*** Opening of Material for this exercise ***

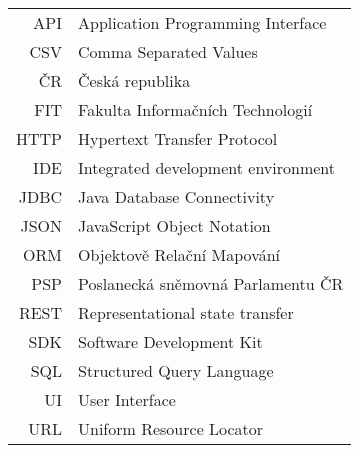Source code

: \documentclass[czech,master,unicode]{ctufit-thesis}
\theoremstyle{plain}
\theoremstyle{definition}
\theoremstyle{remark}
\numberwithin{theorem}{chapter}
\begin{document}
\begin{tabular}{rl}
API & Application Programming Interface\\
CSV & Comma Separated Values\\
ČR & Česká republika\\
FIT & Fakulta Informačních Technologií\\
HTTP & Hypertext Transfer Protocol\\
IDE & Integrated development environment\\
JDBC & Java Database Connectivity\\
JSON & JavaScript Object Notation\\
ORM & Objektově Relační Mapování\\
PSP & Poslanecká sněmovná Parlamentu ČR\\
REST & Representational state transfer\\
SDK & Software Development Kit\\
SQL & Structured Query Language\\
UI & User Interface\\
URL & Uniform Resource Locator
\end{tabular}

\mainmatter\mainmatterinit %



\appendix\appendixinit %


\backmatter %

\printbibliography %

\end{document}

*** Close of Material for this exercise ***

What the task asks: Every line above gets copied exactly; none of the pictures do.

Output below:
Source code

: \documentclass[czech,master,unicode]{ctufit-thesis}
\theoremstyle{plain}
\theoremstyle{definition}
\theoremstyle{remark}
\numberwithin{theorem}{chapter}
\begin{document}
\begin{tabular}{rl}
API & Application Programming Interface\\
CSV & Comma Separated Values\\
ČR & Česká republika\\
FIT & Fakulta Informačních Technologií\\
HTTP & Hypertext Transfer Protocol\\
IDE & Integrated development environment\\
JDBC & Java Database Connectivity\\
JSON & JavaScript Object Notation\\
ORM & Objektově Relační Mapování\\
PSP & Poslanecká sněmovná Parlamentu ČR\\
REST & Representational state transfer\\
SDK & Software Development Kit\\
SQL & Structured Query Language\\
UI & User Interface\\
URL & Uniform Resource Locator
\end{tabular}

\mainmatter\mainmatterinit %



\appendix\appendixinit %


\backmatter %

\printbibliography %

\end{document}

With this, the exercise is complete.